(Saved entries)
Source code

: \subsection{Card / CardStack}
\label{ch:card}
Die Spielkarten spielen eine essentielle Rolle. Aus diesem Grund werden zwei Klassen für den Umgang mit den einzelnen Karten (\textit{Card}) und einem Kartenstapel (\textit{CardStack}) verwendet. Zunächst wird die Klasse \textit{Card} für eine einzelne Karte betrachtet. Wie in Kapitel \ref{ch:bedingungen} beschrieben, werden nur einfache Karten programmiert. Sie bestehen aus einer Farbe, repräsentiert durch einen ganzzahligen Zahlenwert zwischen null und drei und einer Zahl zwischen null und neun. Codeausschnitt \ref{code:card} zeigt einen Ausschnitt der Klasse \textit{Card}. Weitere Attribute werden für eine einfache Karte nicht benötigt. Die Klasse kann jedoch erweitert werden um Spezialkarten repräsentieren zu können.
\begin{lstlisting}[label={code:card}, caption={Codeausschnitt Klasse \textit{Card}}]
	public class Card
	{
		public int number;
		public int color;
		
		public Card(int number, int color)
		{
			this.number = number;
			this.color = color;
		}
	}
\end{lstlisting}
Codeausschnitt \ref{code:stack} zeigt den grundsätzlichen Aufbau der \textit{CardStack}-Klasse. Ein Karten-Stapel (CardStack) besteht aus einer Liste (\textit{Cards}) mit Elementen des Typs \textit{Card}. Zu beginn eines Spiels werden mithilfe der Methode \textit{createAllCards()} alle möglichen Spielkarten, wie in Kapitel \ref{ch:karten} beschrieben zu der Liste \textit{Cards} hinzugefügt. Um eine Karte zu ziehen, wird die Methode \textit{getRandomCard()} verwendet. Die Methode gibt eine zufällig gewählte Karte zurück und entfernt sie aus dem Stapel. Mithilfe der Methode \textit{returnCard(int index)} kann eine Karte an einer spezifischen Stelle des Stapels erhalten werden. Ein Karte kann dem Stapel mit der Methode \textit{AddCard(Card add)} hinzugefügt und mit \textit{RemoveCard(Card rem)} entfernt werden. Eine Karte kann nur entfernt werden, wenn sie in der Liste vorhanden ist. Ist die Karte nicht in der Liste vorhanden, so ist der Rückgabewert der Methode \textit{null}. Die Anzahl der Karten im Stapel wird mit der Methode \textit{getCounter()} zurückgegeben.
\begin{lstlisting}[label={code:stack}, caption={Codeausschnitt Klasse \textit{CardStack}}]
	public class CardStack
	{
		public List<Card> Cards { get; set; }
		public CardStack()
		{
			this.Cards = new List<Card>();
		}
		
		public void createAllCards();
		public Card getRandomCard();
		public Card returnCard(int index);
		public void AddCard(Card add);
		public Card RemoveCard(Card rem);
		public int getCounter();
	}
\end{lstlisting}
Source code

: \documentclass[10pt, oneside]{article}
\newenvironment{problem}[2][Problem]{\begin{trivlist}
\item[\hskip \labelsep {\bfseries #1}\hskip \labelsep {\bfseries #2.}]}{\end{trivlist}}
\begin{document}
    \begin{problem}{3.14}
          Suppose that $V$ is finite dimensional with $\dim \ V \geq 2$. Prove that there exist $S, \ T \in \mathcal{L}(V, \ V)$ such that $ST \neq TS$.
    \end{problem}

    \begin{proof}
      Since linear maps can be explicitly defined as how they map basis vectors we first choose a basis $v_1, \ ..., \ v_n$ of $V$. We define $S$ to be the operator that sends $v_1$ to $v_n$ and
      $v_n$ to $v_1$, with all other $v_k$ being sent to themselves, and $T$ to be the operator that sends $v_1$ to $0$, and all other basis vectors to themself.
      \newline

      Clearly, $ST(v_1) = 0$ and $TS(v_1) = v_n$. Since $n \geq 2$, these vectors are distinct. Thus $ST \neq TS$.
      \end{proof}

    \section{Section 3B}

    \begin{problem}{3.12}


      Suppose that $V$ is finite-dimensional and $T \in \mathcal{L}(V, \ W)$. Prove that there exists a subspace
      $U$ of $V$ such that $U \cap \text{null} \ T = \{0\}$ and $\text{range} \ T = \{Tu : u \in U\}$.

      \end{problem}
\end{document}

| TASK |
Nothing in the data may be left out. Copy all of it exactly.

| ANSWER BELOW |
Source code

: \subsection{Card / CardStack}
\label{ch:card}
Die Spielkarten spielen eine essentielle Rolle. Aus diesem Grund werden zwei Klassen für den Umgang mit den einzelnen Karten (\textit{Card}) und einem Kartenstapel (\textit{CardStack}) verwendet. Zunächst wird die Klasse \textit{Card} für eine einzelne Karte betrachtet. Wie in Kapitel \ref{ch:bedingungen} beschrieben, werden nur einfache Karten programmiert. Sie bestehen aus einer Farbe, repräsentiert durch einen ganzzahligen Zahlenwert zwischen null und drei und einer Zahl zwischen null und neun. Codeausschnitt \ref{code:card} zeigt einen Ausschnitt der Klasse \textit{Card}. Weitere Attribute werden für eine einfache Karte nicht benötigt. Die Klasse kann jedoch erweitert werden um Spezialkarten repräsentieren zu können.
\begin{lstlisting}[label={code:card}, caption={Codeausschnitt Klasse \textit{Card}}]
	public class Card
	{
		public int number;
		public int color;
		
		public Card(int number, int color)
		{
			this.number = number;
			this.color = color;
		}
	}
\end{lstlisting}
Codeausschnitt \ref{code:stack} zeigt den grundsätzlichen Aufbau der \textit{CardStack}-Klasse. Ein Karten-Stapel (CardStack) besteht aus einer Liste (\textit{Cards}) mit Elementen des Typs \textit{Card}. Zu beginn eines Spiels werden mithilfe der Methode \textit{createAllCards()} alle möglichen Spielkarten, wie in Kapitel \ref{ch:karten} beschrieben zu der Liste \textit{Cards} hinzugefügt. Um eine Karte zu ziehen, wird die Methode \textit{getRandomCard()} verwendet. Die Methode gibt eine zufällig gewählte Karte zurück und entfernt sie aus dem Stapel. Mithilfe der Methode \textit{returnCard(int index)} kann eine Karte an einer spezifischen Stelle des Stapels erhalten werden. Ein Karte kann dem Stapel mit der Methode \textit{AddCard(Card add)} hinzugefügt und mit \textit{RemoveCard(Card rem)} entfernt werden. Eine Karte kann nur entfernt werden, wenn sie in der Liste vorhanden ist. Ist die Karte nicht in der Liste vorhanden, so ist der Rückgabewert der Methode \textit{null}. Die Anzahl der Karten im Stapel wird mit der Methode \textit{getCounter()} zurückgegeben.
\begin{lstlisting}[label={code:stack}, caption={Codeausschnitt Klasse \textit{CardStack}}]
	public class CardStack
	{
		public List<Card> Cards { get; set; }
		public CardStack()
		{
			this.Cards = new List<Card>();
		}
		
		public void createAllCards();
		public Card getRandomCard();
		public Card returnCard(int index);
		public void AddCard(Card add);
		public Card RemoveCard(Card rem);
		public int getCounter();
	}
\end{lstlisting}
Source code

: \documentclass[10pt, oneside]{article}
\newenvironment{problem}[2][Problem]{\begin{trivlist}
\item[\hskip \labelsep {\bfseries #1}\hskip \labelsep {\bfseries #2.}]}{\end{trivlist}}
\begin{document}
    \begin{problem}{3.14}
          Suppose that $V$ is finite dimensional with $\dim \ V \geq 2$. Prove that there exist $S, \ T \in \mathcal{L}(V, \ V)$ such that $ST \neq TS$.
    \end{problem}

    \begin{proof}
      Since linear maps can be explicitly defined as how they map basis vectors we first choose a basis $v_1, \ ..., \ v_n$ of $V$. We define $S$ to be the operator that sends $v_1$ to $v_n$ and
      $v_n$ to $v_1$, with all other $v_k$ being sent to themselves, and $T$ to be the operator that sends $v_1$ to $0$, and all other basis vectors to themself.
      \newline

      Clearly, $ST(v_1) = 0$ and $TS(v_1) = v_n$. Since $n \geq 2$, these vectors are distinct. Thus $ST \neq TS$.
      \end{proof}

    \section{Section 3B}

    \begin{problem}{3.12}


      Suppose that $V$ is finite-dimensional and $T \in \mathcal{L}(V, \ W)$. Prove that there exists a subspace
      $U$ of $V$ such that $U \cap \text{null} \ T = \{0\}$ and $\text{range} \ T = \{Tu : u \in U\}$.

      \end{problem}
\end{document}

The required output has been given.